Recorded data:
== == ==
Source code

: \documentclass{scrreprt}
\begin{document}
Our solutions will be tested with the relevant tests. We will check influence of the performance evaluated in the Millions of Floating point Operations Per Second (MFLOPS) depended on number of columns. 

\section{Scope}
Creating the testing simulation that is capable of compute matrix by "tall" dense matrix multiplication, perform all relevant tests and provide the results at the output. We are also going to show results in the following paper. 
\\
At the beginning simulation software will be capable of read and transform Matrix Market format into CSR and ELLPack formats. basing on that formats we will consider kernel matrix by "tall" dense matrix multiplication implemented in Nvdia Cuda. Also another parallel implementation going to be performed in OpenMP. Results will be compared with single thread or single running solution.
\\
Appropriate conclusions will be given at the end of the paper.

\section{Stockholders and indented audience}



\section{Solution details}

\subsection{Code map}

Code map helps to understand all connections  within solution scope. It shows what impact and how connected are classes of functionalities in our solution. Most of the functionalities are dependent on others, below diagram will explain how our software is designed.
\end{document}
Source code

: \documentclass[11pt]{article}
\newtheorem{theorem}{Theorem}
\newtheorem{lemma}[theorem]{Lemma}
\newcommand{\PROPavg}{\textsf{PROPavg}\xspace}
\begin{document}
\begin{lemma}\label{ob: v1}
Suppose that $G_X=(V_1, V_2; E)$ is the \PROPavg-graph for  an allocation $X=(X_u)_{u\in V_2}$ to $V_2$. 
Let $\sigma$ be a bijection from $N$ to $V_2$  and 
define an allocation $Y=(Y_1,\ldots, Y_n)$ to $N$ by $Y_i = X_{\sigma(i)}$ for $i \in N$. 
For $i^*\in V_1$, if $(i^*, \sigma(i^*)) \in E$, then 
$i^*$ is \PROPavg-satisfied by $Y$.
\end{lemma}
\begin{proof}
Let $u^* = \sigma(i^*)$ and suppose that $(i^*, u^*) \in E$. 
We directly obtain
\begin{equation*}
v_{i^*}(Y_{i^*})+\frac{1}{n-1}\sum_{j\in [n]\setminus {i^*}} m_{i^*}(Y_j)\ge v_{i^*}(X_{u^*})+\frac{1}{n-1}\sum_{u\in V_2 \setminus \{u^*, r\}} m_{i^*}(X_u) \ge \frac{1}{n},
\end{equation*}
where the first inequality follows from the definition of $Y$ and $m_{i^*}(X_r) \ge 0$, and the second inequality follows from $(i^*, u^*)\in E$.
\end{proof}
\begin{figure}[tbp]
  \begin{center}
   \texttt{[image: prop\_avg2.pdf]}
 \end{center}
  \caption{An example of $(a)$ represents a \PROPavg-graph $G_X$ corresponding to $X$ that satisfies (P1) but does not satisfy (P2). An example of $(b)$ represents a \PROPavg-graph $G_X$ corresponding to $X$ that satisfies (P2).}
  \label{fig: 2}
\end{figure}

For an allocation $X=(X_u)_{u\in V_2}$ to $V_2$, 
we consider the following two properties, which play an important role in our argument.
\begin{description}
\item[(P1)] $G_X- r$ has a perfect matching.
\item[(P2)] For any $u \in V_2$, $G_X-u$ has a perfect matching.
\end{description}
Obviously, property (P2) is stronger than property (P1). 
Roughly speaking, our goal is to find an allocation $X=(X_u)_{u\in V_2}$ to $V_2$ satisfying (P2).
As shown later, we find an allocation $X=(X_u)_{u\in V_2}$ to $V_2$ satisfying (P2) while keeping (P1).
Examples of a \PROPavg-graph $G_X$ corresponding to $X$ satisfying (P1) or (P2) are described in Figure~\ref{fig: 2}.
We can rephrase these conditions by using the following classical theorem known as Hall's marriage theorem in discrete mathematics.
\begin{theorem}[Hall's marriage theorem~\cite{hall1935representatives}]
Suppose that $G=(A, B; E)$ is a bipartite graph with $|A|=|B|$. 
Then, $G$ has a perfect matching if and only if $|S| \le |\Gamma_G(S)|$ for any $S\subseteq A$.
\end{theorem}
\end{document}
== == ==
→ HOW TO COMPLETE THIS TASK
In the records above, which lines hold the string "description"? Copy each one.

→ SOLVED PROBLEM
\begin{description}
\end{description}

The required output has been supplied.